🤖 AI Summary
To address model lightweighting for speech enhancement under resource-constrained conditions, this paper proposes a knowledge distillation framework integrating time-frequency calibration across intra- and inter-set domains. Methodologically, it introduces a novel dual-stream time-frequency cross-calibrated weighted distillation mechanism, synergistically combining intra-set paired matching with inter-set residual fusion to enable fine-grained, cross-layer, and cross-set knowledge transfer. The approach is adapted to the DPDCRN architecture via multi-level interactive distillation and residual-fusion-based feature aggregation. Evaluated on the L3DAS23 SE track champion model, the student model achieves a 47% reduction in computational complexity while significantly outperforming mainstream distillation methods in PESQ and STOI—nearly matching teacher-model performance.

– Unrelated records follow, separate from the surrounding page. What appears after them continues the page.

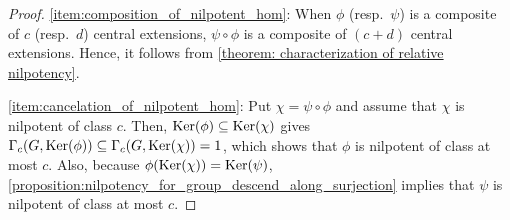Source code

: 
\begin{proof}
\eqref{item:composition_of_nilpotent_hom}: When $\phi$ (resp.\ $\psi$) is a composite of $c$ (resp.\ $d$) central extensions, $\psi\circ\phi$ is a composite of $(c+d)$ central extensions. Hence, it follows from \cref{theorem: characterization of relative nilpotency}.

\eqref{item:cancelation_of_nilpotent_hom}: Put $\chi=\psi\circ\phi$ and assume that $\chi$ is nilpotent of class $c$. Then, $\Ker(\phi) \subseteq \Ker(\chi)$ gives $\relLCS_c(G,\Ker(\phi)) \subseteq \relLCS_c(G,\Ker(\chi))=1$, which shows that $\phi$ is nilpotent of class at most $c$.
Also, because $\phi(\Ker(\chi))=\Ker(\psi)$, \cref{proposition:nilpotency_for_group_descend_along_surjection} implies that $\psi$ is nilpotent of class at most $c$.
\end{proof}




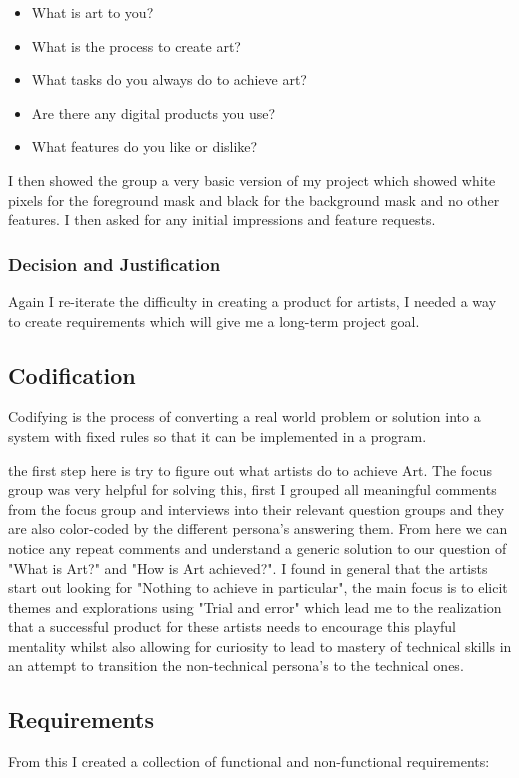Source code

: \documentclass[a4paper]{report}
\begin{document}
\begin{itemize}
\item What is art to you?
\item What is the process to create art?
\item What tasks do you always do to achieve art?
\item Are there any digital products you use?
\item What features do you like or dislike?
\end{itemize}

I then showed the group a very basic version of my project which showed white pixels for the foreground mask and black for the background mask and no other features. I then asked for any initial impressions and feature requests.

\subsubsection{Decision and Justification}
Again I re-iterate the difficulty in creating a product for artists, I needed a way to create requirements which will give me a long-term project goal.

\subsection{Codification}
Codifying is the process of converting a real world problem or solution into a system with fixed rules so that it can be implemented in a program. 

the first step here is try to figure out what artists do to achieve Art. The focus group was very helpful for solving this, first I grouped all meaningful comments from the focus group and interviews into their relevant question groups and they are also color-coded by the different persona's answering them. From here we can notice any repeat comments and understand a generic solution to our question of "What is Art?" and "How is Art achieved?". I found in general that the artists start out looking for "Nothing to achieve in particular", the main focus is to elicit themes and explorations using "Trial and error" which lead me to the realization that a successful product for these artists needs to encourage this playful mentality whilst also allowing for curiosity to lead to mastery of technical skills in an attempt to transition the non-technical persona's to the technical ones. 

\subsection{Requirements}
From this I created a collection of functional and non-functional requirements:
\end{document}
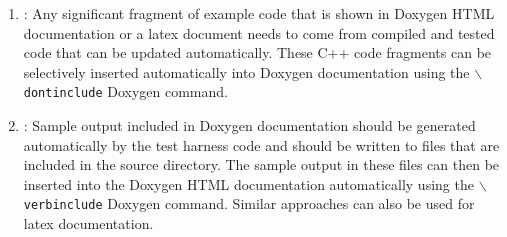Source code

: \begin{enumerate}
{\begin{verbatim}
    //@}

    ...

  };

\end{verbatim}}

{}\item\DOXAutogenerateExampleCode: Any significant fragment of example code
that is shown in Doxygen HTML documentation or a latex document needs to come
from compiled and tested code that can be updated automatically.  These C++
code fragments can be selectively inserted automatically into Doxygen
documentation using the {}\texttt{$\backslash$dontinclude} Doxygen command.

{}\item\DOXAutogenerateSampleOutput: Sample output included in Doxygen
documentation should be generated automatically by the test harness code and
should be written to files that are included in the source directory.  The
sample output in these files can then be inserted into the Doxygen HTML
documentation automatically using the {}\texttt{$\backslash$verbinclude}
Doxygen command.  Similar approaches can also be used for latex documentation.

\end{enumerate}
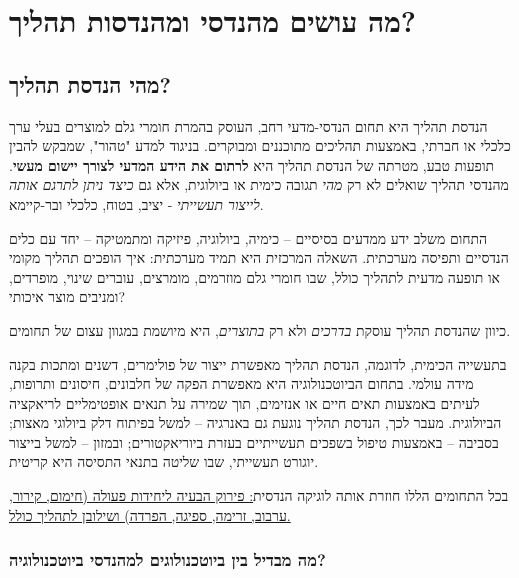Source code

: \documentclass[
  hebrew,
  letterpaper,
  DIV=11,
  numbers=noendperiod]{scrreprt}
\begin{document}

\chapter{\texorpdfstring{{מה עושים מהנדסי ומהנדסות
תהליך?}}{מה עושים מהנדסי ומהנדסות תהליך?}}\label{ux5deux5d4-ux5e2ux5d5ux5e9ux5d9ux5dd-ux5deux5d4ux5e0ux5d3ux5e1ux5d9-ux5d5ux5deux5d4ux5e0ux5d3ux5e1ux5d5ux5ea-ux5eaux5d4ux5dcux5d9ux5da}

\section{\texorpdfstring{{מהי הנדסת
תהליך}?}{מהי הנדסת תהליך?}}\label{ux5deux5d4ux5d9-ux5d4ux5e0ux5d3ux5e1ux5ea-ux5eaux5d4ux5dcux5d9ux5da}

{הנדסת תהליך היא תחום הנדסי-מדעי רחב, העוסק בהמרת חומרי גלם למוצרים בעלי
ערך כלכלי או חברתי, באמצעות תהליכים מתוכננים ומבוקרים. בניגוד למדע
"טהור", שמבקש להבין תופעות טבע, מטרתה של הנדסת תהליך היא \textbf{לרתום
את הידע המדעי לצורך יישום מעשי}}. {מהנדסי תהליך שואלים לא רק \emph{מהי}
תגובה כימית או ביולוגית, אלא גם \emph{כיצד ניתן לתרגם אותה לייצור
תעשייתי} - יציב, בטוח, כלכלי ובר-קיימא}.

{התחום משלב ידע ממדעים בסיסיים -- כימיה, ביולוגיה, פיזיקה ומתמטיקה --
יחד עם כלים הנדסיים ותפיסה מערכתית. השאלה המרכזית היא תמיד מערכתית: איך
הופכים תהליך מקומי או תופעה מדעית לתהליך כולל, שבו חומרי גלם מוזרמים,
מומרצים, עוברים שינוי, מופרדים, ומניבים מוצר איכותי}?

{כיוון שהנדסת תהליך עוסקת \emph{בדרכים} ולא רק \emph{בתוצרים}}, {היא
מיושמת במגוון עצום של תחומים}.

{בתעשייה הכימית, לדוגמה, הנדסת תהליך מאפשרת ייצור של פולימרים, דשנים
ומתכות בקנה מידה עולמי. בתחום הביוטכנולוגיה היא מאפשרת הפקה של חלבונים,
חיסונים ותרופות, לעיתים באמצעות תאים חיים או אנזימים, תוך שמירה על תנאים
אופטימליים לריאקציה הביולוגית}. {מעבר לכך, הנדסת תהליך נוגעת גם באנרגיה
-- למשל בפיתוח דלק ביולוגי מאצות}; {בסביבה -- באמצעות טיפול בשפכים
תעשייתיים בעזרת ביוריאקטורים}; {ובמזון -- למשל בייצור יוגורט תעשייתי},
{שבו שליטה בתנאי התסיסה היא קריטית}.

{בכל התחומים הללו חוזרת אותה לוגיקה הנדסית\ul{: פירוק הבעיה ליחידות
פעולה (חימום, קירור, ערבוב, זרימה, ספיגה, הפרדה) ושילובן לתהליך
כולל}}\ul{.}

\subsection{\texorpdfstring{{מה מבדיל בין ביוטכנולוגים למהנדסי
ביוטכנולוגיה}?}{מה מבדיל בין ביוטכנולוגים למהנדסי ביוטכנולוגיה?}}\label{ux5deux5d4-ux5deux5d1ux5d3ux5d9ux5dc-ux5d1ux5d9ux5df-ux5d1ux5d9ux5d5ux5d8ux5dbux5e0ux5d5ux5dcux5d5ux5d2ux5d9ux5dd-ux5dcux5deux5d4ux5e0ux5d3ux5e1ux5d9-ux5d1ux5d9ux5d5ux5d8ux5dbux5e0ux5d5ux5dcux5d5ux5d2ux5d9ux5d4}
\end{document}
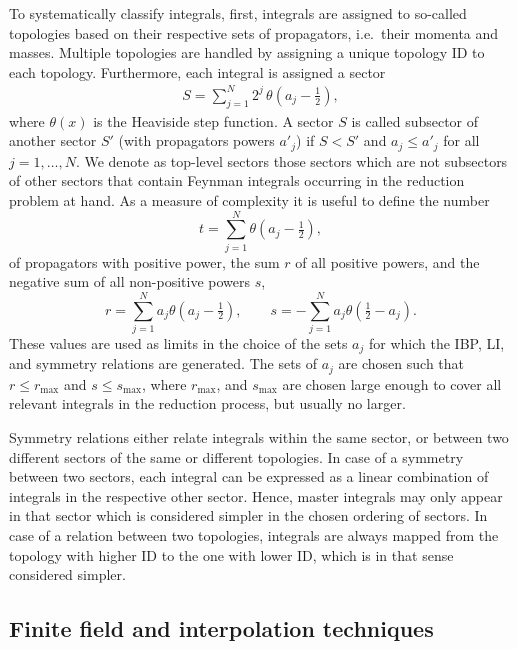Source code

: \documentclass[11pt,a4paper,DIV=11,numbers=noenddot,parskip=half]{scrartcl}
\begin{document}
To systematically classify integrals, first, integrals are assigned to so-called topologies based on their respective sets of propagators, i.e.\ their momenta and masses.
Multiple topologies are handled by assigning a unique topology ID to each topology.
Furthermore, each integral is assigned a sector
%
\begin{align}
  S = \sum\limits_{j=1}^N 2^j\,\theta(a_j - \tfrac{1}{2}),
  \label{eq:sector-number}
\end{align}
%
where $\theta(x)$ is the Heaviside step function.
A sector $S$ is called subsector of another sector $S'$ (with propagators powers $a'_j$) if $S<S'$ and $a_j\le a'_j$ for all $j=1,\dots,N$.
We denote as top-level sectors those sectors which are not subsectors of other sectors that contain Feynman integrals occurring in the reduction problem at hand.
As a measure of complexity it is useful to define the number
%
\begin{equation}
  t = \sum_{j=1}^N \theta(a_j - \tfrac{1}{2}),
  \label{eq:t-definition}
\end{equation}
%
of propagators with positive power, the sum $r$ of all positive powers, and the negative sum of all non-positive powers $s$,
%
\begin{equation}
  r = \sum_{j=1}^N a_j \theta(a_j - \tfrac{1}{2}),\qquad
  s = -\sum_{j=1}^N a_j\theta(\tfrac{1}{2} - a_j).
  \label{eq:rs-value}
\end{equation}
%
These values are used as limits in the choice of the sets $a_j$ for which the IBP, LI, and symmetry relations are generated.
The sets of $a_j$ are chosen such that $r\le r_{\max}$ and $s\le s_{\max}$, where $r_{\max}$, and $s_{\max}$ are chosen large enough to cover all relevant integrals in the reduction process, but usually no larger.

Symmetry relations either relate integrals within the same sector, or between two different sectors of the same or different topologies.
In case of a symmetry between two sectors, each integral can be expressed as a linear combination of integrals in the respective other sector.
Hence, master integrals may only appear in that sector which is considered simpler in the chosen ordering of sectors.
In case of a relation between two topologies, integrals are always mapped from the topology with higher ID to the one with lower ID, which is in that sense considered simpler.


\subsection{Finite field and interpolation techniques}
\label{sect:interpolation}
\end{document}
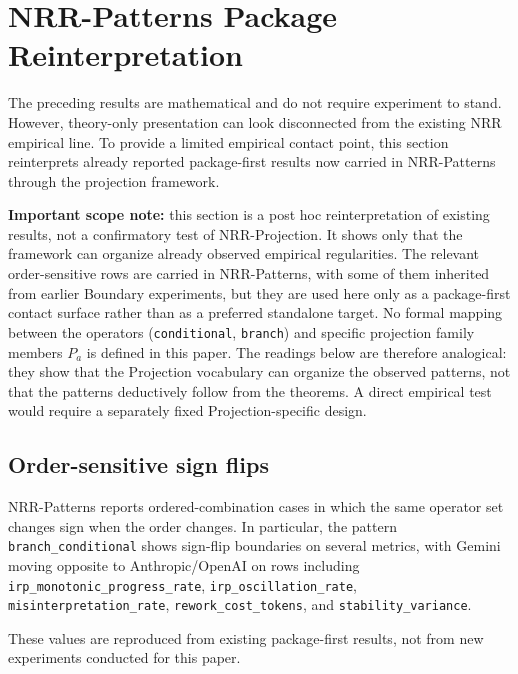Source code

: \documentclass[11pt,a4paper]{article}
\begin{document}
\section{NRR-Patterns Package Reinterpretation}
\label{sec:boundary}

The preceding results are mathematical and do not require experiment to stand. However, theory-only presentation can look disconnected from the existing NRR empirical line. To provide a limited empirical contact point, this section reinterprets already reported package-first results now carried in NRR-Patterns \cite{saito2026patterns} through the projection framework.

\textbf{Important scope note:} this section is a post hoc reinterpretation of existing results, not a confirmatory test of NRR-Projection. It shows only that the framework can organize already observed empirical regularities. The relevant order-sensitive rows are carried in NRR-Patterns, with some of them inherited from earlier Boundary experiments, but they are used here only as a package-first contact surface rather than as a preferred standalone target. No formal mapping between the operators (\texttt{conditional}, \texttt{branch}) and specific projection family members $P_a$ is defined in this paper. The readings below are therefore analogical: they show that the Projection vocabulary can organize the observed patterns, not that the patterns deductively follow from the theorems. A direct empirical test would require a separately fixed Projection-specific design.

\subsection{Order-sensitive sign flips}

NRR-Patterns \cite{saito2026patterns} reports ordered-combination cases in which the same operator set changes sign when the order changes. In particular, the pattern \texttt{branch\_conditional} shows sign-flip boundaries on several metrics, with Gemini moving opposite to Anthropic/OpenAI on rows including \texttt{irp\_monotonic\_progress\_rate}, \texttt{irp\_oscillation\_rate}, \texttt{misinterpretation\_rate}, \texttt{rework\_cost\_tokens}, and \texttt{stability\_variance}.

These values are reproduced from existing package-first results, not from new experiments conducted for this paper.
\end{document}
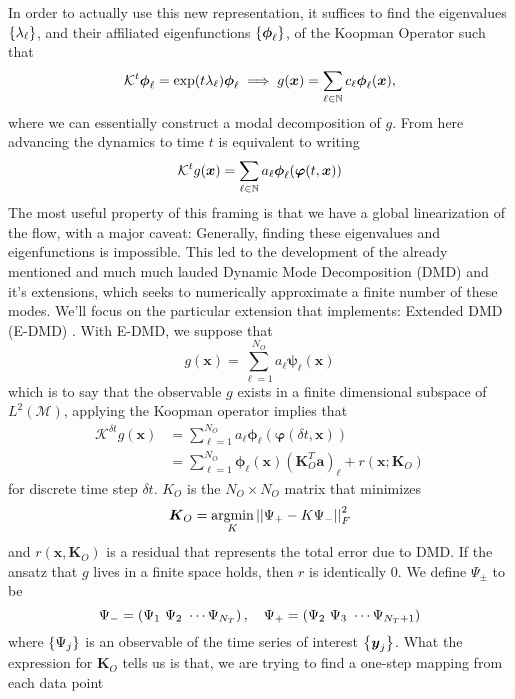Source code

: In order to actually use this new representation, it suffices to find the 
eigenvalues $\left\{\lambda_\ell\right\}$, and their affiliated eigenfunctions 
$\left\{\boldsymbol{\phi}_\ell\right\}$, of the Koopman Operator such that
$$\mathcal{K}^t\boldsymbol{\phi}_\ell = \exp(t\lambda_\ell)\boldsymbol{\phi}
_\ell \implies g(\boldsymbol{x}) = \sum_{\ell \in \mathbb{N}} c_\ell \boldsymbol{\phi}_
\ell(\boldsymbol{x}),$$
where we can essentially construct a modal decomposition of $g$. From here 
advancing the dynamics to time $t$ is equivalent to writing
$$\mathcal{K}^{t} g(\boldsymbol{x}) = \sum_{\ell \in \mathbb{N}} a_\ell \boldsymbol{
  \phi}_\ell (\boldsymbol{\varphi}(t,\boldsymbol{x}))$$
The most useful property of this framing is that we have a global linearization 
of the flow, with a major caveat: Generally, finding these eigenvalues and 
eigenfunctions is impossible. This led to the development of the already 
mentioned and much much lauded Dynamic Mode Decomposition (DMD) and it's 
extensions, which seeks to numerically approximate a finite number of these 
modes. We'll focus on the particular extension that \cite{lago} implements: 
Extended DMD (E-DMD) \cite{williams}. With E-DMD, we suppose that 
$$g(\boldsymbol{x}) = \sum_{\ell = 1}^{N_O} a_\ell \boldsymbol{\psi}_\ell
(\boldsymbol{x})$$
which is to say that the observable $g$ exists in a finite dimensional subspace 
of $L^2(\mathcal{M})$, applying the Koopman operator implies that
\begin{align*} 
    \mathcal{K}^{\delta t} g(\boldsymbol{x}) &= \sum_{\ell = 1}^{N_O} a_\ell 
    \boldsymbol{\phi}_\ell
    (\boldsymbol{\varphi}(\delta t,\boldsymbol{x})) \\
    &= \sum_{\ell = 1}^{N_O} \boldsymbol{\phi}_\ell (\boldsymbol{x})
    (\boldsymbol{K}_O^T
    \boldsymbol{a})_\ell + r(\boldsymbol{x};\boldsymbol{K}_O)
\end{align*}
for discrete time step $\delta t$. $K_O$ is the $N_O\times N_O$ matrix that 
minimizes
$$\boldsymbol{K}_O = \underset{K}{\text{argmin}}\left|\left|\Psi_+ - K\Psi_-\right|\right|_F^2$$
and $r(\boldsymbol{x}, \boldsymbol{K}_O)$ is a residual that represents the 
total error due to DMD. If the ansatz that $g$ lives in a finite space holds, 
then $r$ is identically 0. We define $\Psi_\pm$ to be
$$\Psi_- = \parens{\Psi_1\ \Psi_2\ \cdots \Psi_{N_T}},\quad \Psi_+ = \parens{
  \Psi_2\ \Psi_3\ \cdots \Psi_{N_T+1}}$$
where $\left\{\Psi_j\right\}$ is an observable of the time series of interest 
$\left\{\boldsymbol{y}_j\right\}$. What the expression for $\boldsymbol{K}_O$ tells 
us is that, we are trying to find a one-step mapping from each data point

The core contribution lies in a new distillation paradigm jointly modeling time-frequency dynamics and structural characteristics, rigorously validated for efficiency in real-world low-latency deployment scenarios.
📝 Abstract
In recent years, complexity compression of neural network (NN)-based speech enhancement (SE) models has gradually attracted the attention of researchers, especially in scenarios with limited hardware resources or strict latency requirements. The main difficulties and challenges lie in achieving a balance between complexity and performance according to the characteristics of the task. In this paper, we propose an intra-inter set knowledge distillation (KD) framework with time-frequency calibration (I$^2$S-TFCKD) for SE. Different from previous distillation strategies for SE, the proposed framework fully utilizes the time-frequency differential information of speech while promoting global knowledge flow. Firstly, we propose a multi-layer interactive distillation based on dual-stream time-frequency cross-calibration, which calculates the teacher-student similarity calibration weights in the time and frequency domains respectively and performs cross-weighting, thus enabling refined allocation of distillation contributions across different layers according to speech characteristics. Secondly, we construct a collaborative distillation paradigm for intra-set and inter-set correlations. Within a correlated set, multi-layer teacher-student features are pairwise matched for calibrated distillation. Subsequently, we generate representative features from each correlated set through residual fusion to form the fused feature set that enables inter-set knowledge interaction. The proposed distillation strategy is applied to the dual-path dilated convolutional recurrent network (DPDCRN) that ranked first in the SE track of the L3DAS23 challenge. Objective evaluations demonstrate that the proposed KD strategy consistently and effectively improves the performance of the low-complexity student model and outperforms other distillation schemes.